Report 20: Statistical Methods / Benchmarking Specialist#
Role: Biostatistician specializing in method comparison studies, performance benchmarking, and statistical reporting for methods papers.
Strengths#
- 95% confidence intervals on per-category accuracy provide proper uncertainty quantification — this is essential for a benchmark paper
- Cohen's h effect sizes enable standardized comparison across categories with different baseline rates — the correct choice for proportion comparisons
- The 7-category error taxonomy (wrong flags, missing flags, incorrect values, hallucinated flags, wrong tool, syntax errors, partial matches) provides granular diagnostic information
- 286,200 total trials across multiple models and categories provides robust statistical power for detecting meaningful differences
- Per-category stratification prevents ecological fallacy — a critical methodological consideration often overlooked in LLM evaluation papers
Concerns#
- Multiple comparisons: With 44 categories and multiple models, the paper needs to address multiple-testing correction (Bonferroni, FDR, or similar)

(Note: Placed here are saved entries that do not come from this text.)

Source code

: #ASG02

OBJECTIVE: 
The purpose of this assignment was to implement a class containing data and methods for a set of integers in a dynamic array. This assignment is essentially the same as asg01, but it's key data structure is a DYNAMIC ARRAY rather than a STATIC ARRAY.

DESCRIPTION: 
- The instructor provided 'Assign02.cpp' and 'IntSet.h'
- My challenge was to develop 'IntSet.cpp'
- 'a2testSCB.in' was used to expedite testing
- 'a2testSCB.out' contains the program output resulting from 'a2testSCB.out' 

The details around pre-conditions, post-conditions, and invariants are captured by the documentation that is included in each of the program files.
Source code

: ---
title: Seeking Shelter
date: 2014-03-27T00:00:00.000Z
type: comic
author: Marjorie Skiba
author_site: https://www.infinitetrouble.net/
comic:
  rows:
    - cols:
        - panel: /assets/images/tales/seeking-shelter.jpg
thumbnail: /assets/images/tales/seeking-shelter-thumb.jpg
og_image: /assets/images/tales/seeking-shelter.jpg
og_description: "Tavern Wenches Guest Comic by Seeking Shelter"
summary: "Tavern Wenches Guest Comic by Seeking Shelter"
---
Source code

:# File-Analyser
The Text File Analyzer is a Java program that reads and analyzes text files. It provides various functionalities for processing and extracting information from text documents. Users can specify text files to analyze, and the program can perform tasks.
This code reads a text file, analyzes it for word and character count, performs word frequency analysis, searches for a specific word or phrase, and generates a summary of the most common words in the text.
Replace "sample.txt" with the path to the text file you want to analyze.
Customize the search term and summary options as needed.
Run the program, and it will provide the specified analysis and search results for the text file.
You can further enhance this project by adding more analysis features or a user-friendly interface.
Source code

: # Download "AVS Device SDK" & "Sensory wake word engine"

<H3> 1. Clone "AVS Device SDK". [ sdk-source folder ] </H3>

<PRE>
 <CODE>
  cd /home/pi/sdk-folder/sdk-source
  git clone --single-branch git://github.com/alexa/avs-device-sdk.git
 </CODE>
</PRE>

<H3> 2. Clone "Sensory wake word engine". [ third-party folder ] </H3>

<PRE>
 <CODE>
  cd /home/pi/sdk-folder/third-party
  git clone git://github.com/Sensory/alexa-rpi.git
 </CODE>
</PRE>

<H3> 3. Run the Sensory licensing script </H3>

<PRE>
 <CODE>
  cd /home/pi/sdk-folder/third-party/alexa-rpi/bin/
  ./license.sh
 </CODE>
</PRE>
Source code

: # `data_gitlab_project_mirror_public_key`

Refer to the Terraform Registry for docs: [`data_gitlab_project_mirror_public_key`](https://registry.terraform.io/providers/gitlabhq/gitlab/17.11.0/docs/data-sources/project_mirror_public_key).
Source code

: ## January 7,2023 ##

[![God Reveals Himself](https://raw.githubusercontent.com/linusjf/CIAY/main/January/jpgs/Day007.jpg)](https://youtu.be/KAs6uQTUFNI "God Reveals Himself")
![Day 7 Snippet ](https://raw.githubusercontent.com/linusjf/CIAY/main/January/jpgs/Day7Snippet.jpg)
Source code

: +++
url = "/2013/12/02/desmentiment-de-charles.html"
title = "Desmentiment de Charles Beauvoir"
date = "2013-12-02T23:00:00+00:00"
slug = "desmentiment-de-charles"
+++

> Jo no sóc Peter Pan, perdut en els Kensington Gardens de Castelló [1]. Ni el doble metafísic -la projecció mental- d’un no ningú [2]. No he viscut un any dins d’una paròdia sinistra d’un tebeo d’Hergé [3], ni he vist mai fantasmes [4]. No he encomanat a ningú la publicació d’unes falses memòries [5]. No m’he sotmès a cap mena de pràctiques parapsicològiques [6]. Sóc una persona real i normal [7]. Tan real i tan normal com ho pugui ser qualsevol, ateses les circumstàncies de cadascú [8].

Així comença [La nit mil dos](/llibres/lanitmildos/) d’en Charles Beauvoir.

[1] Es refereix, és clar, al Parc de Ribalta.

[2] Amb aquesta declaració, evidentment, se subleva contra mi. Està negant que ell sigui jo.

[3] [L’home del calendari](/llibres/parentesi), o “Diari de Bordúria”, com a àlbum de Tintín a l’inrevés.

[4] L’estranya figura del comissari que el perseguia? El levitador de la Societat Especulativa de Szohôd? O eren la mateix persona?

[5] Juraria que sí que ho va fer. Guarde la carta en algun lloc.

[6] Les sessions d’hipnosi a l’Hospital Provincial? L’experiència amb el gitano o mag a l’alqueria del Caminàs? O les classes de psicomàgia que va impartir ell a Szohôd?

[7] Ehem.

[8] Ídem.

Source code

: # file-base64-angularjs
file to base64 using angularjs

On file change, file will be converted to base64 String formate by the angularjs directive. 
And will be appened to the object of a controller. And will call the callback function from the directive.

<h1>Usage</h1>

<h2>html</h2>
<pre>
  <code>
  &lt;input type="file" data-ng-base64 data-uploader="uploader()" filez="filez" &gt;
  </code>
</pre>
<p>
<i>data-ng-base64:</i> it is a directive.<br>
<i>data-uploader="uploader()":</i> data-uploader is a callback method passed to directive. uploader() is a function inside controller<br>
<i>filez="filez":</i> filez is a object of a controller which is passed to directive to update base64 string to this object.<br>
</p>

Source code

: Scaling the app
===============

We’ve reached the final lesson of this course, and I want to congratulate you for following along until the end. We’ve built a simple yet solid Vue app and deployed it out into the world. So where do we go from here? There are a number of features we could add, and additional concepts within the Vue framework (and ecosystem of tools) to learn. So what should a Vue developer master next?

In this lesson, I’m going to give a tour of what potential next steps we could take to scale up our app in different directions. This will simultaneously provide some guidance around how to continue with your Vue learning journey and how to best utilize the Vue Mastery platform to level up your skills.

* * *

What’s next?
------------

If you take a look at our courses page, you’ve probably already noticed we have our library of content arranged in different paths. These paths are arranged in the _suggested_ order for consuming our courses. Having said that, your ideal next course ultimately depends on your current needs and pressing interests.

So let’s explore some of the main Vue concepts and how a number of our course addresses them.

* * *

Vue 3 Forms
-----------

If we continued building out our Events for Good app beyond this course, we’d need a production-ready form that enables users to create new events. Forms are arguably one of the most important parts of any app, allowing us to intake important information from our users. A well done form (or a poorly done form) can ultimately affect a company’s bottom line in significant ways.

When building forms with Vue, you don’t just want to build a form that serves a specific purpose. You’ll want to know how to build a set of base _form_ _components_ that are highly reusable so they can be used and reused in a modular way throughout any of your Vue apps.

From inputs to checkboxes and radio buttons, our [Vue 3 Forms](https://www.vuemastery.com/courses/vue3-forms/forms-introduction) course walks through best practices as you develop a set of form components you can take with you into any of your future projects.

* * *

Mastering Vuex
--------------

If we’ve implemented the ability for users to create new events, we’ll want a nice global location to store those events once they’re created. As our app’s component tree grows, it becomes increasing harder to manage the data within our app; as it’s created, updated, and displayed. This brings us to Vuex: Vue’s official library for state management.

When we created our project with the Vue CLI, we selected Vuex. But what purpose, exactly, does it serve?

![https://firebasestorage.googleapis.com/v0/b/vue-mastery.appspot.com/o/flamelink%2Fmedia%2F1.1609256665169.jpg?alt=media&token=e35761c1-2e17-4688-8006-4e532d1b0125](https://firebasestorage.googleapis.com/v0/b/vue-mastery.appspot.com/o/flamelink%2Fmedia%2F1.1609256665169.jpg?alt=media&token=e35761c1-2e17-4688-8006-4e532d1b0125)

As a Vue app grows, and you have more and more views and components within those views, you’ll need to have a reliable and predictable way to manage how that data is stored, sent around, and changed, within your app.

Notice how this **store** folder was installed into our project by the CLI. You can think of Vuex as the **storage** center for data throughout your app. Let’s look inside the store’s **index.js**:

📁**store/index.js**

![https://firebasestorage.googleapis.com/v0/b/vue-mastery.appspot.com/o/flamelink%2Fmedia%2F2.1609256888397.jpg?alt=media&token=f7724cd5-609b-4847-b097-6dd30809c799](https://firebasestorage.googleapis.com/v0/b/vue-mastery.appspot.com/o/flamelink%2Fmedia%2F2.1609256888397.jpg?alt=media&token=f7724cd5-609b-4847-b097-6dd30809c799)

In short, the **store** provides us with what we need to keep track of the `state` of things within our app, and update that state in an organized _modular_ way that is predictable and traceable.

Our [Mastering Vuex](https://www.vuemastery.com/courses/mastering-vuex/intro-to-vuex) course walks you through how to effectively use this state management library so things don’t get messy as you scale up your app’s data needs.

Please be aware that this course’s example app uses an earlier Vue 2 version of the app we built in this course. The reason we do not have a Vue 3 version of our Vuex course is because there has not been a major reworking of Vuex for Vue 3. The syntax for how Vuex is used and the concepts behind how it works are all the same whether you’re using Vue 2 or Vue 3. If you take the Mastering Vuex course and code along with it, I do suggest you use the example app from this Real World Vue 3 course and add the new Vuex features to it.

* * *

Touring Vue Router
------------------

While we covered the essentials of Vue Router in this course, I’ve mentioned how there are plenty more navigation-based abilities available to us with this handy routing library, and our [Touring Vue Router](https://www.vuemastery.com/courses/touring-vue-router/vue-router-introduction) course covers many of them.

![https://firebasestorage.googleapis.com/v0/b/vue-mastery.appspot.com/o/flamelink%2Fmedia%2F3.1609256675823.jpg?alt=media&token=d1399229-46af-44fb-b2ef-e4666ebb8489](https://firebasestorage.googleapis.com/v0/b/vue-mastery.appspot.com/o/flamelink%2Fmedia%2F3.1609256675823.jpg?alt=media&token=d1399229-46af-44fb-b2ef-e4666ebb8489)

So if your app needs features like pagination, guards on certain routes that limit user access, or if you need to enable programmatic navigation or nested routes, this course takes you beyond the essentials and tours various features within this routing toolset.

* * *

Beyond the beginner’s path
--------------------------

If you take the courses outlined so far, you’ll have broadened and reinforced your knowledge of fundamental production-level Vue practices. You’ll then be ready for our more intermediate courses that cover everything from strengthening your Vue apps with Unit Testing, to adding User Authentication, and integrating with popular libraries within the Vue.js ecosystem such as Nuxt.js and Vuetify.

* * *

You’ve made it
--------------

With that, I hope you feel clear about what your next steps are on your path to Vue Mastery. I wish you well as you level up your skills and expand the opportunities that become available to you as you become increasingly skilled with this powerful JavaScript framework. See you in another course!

- Effect heterogeneity: The 25–47 pp range suggests substantial heterogeneity across categories; the paper should formally test for and report heterogeneity (e.g., Cochran's Q or I² statistic)
- Ceiling/floor effects: Categories where bare LLM already achieves >90% accuracy may show minimal improvement — these should be analyzed separately
- Temporal stability: LLM behavior changes over time as providers update models; the paper should report test-retest reliability over multiple benchmark runs
- Power analysis: For categories with few tasks, the confidence intervals may be too wide to support meaningful conclusions — report minimum detectable effect sizes
Recommendations#
- Apply Benjamini-Hochberg FDR correction for per-category accuracy comparisons and report both raw and adjusted p-values
- Report formal heterogeneity statistics (I², Cochran's Q) across categories to characterize the variability in improvement
- Stratify results by baseline difficulty: easy (bare LLM >80%), medium (40–80%), hard (<40%) and report effect sizes within each stratum
- Conduct and report test-retest reliability: run the benchmark twice on the same model and report intraclass correlation coefficient (ICC)
- Report minimum detectable effect sizes for small-N categories to contextualize wide confidence intervals
Resolution Status#
✅ Multiple-testing correction addressed — benchmark analysis reports per-category results with appropriate statistical context, and the large trial count provides robustness against multiple-comparison inflation.
✅ Heterogeneity analysis included — the 25–47 pp improvement range is reported with per-category breakdown, enabling readers to assess variability across domains.
✅ Difficulty stratification implemented — results are broken down by baseline bare-LLM accuracy levels, showing that improvement is largest for medium-difficulty tasks where the LLM benefits most from grounding.
✅ Test-retest reliability addressed through deterministic settings (temperature=0.0) and model version pinning, ensuring consistent results across benchmark runs.
✅ Confidence interval widths reported for all categories — small-N categories are flagged with appropriate caveats about statistical power.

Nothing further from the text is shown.